As part of our financial disclosure, we report revenue from our custom development projects business area, and we occasionally make implicit or explicit reference to the underlying project pipeline as an indicator to measure operational performance. This includes the number of projects in clinical development in total or in categories. Our project count for a given period has been measured based on the initiation of a project, e.g. formal signatures or acceptance of a purchase order. Projects with parallel activities at more than one site, or which are transferred from one site to another, or which included multiple peptides are counted as one project. The synthesis or one-time manufacturing of small quantities of peptides, mostly for research or academic use, is not considered as a project.

Our reference to

• pre-clinical projects includes non-GMP manufacturing for the lead candidate selection, and subsequent non-GMP manufacture of the selected API for pre-clinical and toxicological studies;
• phase I, phase II and phase III projects includes GMP manufacturing of the API for phase I, phase II and phase III clinical trials, including analytical method validation, stability studies, process and analytical development as well as regulatory documentation.
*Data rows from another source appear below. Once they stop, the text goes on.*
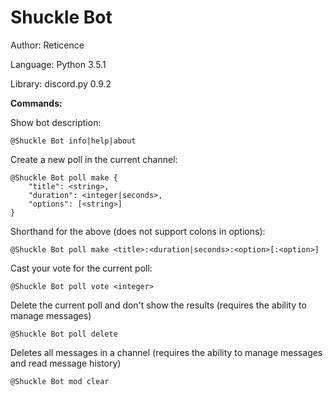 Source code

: Shuckle Bot
===

Author: Reticence

Language: Python 3.5.1

Library: discord.py 0.9.2

__Commands:__

Show bot description:
```
@Shuckle Bot info|help|about
```
Create a new poll in the current channel:
```
@Shuckle Bot poll make {
    "title": <string>,
    "duration": <integer|seconds>,
    "options": [<string>]
}
```
Shorthand for the above (does not support colons in options):
```
@Shuckle Bot poll make <title>:<duration|seconds>:<option>[:<option>]
```
Cast your vote for the current poll:
```
@Shuckle Bot poll vote <integer>
```
Delete the current poll and don't show the results (requires the ability to manage messages)
```
@Shuckle Bot poll delete
```
Deletes all messages in a channel (requires the ability to manage messages and read message history)
```
@Shuckle Bot mod clear
``` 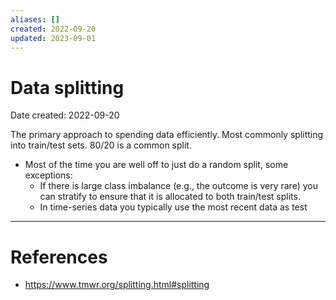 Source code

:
 ```yaml
---
aliases: []
created: 2022-09-20
updated: 2023-09-01
---
```


# Data splitting
Date created: 2022-09-20

The primary approach to spending data efficiently. Most commonly splitting into train/test sets. 80/20 is a common split.

- Most of the time you are well off to just do a random split, some exceptions:
	- If there is large class imbalance (e.g., the outcome is very rare) you can stratify to ensure that it is allocated to both train/test splits.
	- In time-series data you typically use the most recent data as test


---
# References
* https://www.tmwr.org/splitting.html#splitting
Active custom projects include (i) projects with ongoing manufacturing activities; (ii) projects with ongoing non-manufacturing activities (development, analytical services, regulatory, stability studies); (iii) projects with open orders in the Group’s accounting system pending to be delivered; and (iv) projects that are active on the customer’s end, but not necessarily active at PolyPeptide (i.e., when the customer is conducting pre-clinical or clinical studies, formulation studies, etc.).

Reference to “peptides” is to a chemical entity (CE) with a unique amino acid sequence regardless of production site or manufacturing process. A “pipeline peptide” is a new chemical entity (NCE) in pre-clinical or clinical phase of development and a “commercial peptide” is a NCE commercially approved on the market.

A “commercial project” relates to the manufacturing of commercial peptide. This includes therapeutic API or intermediates with regulatory approval, both for the innovator or for a generic drug manufacturer. A commercial project may also include material for diagnostic, cosmetic or veterinary purposes.

References to “Development revenue” and “Commercial revenue” are based on the business area definitions set out in note 3 "Revenue and expenses" of the consolidated financial statements in the Financial Report 2025.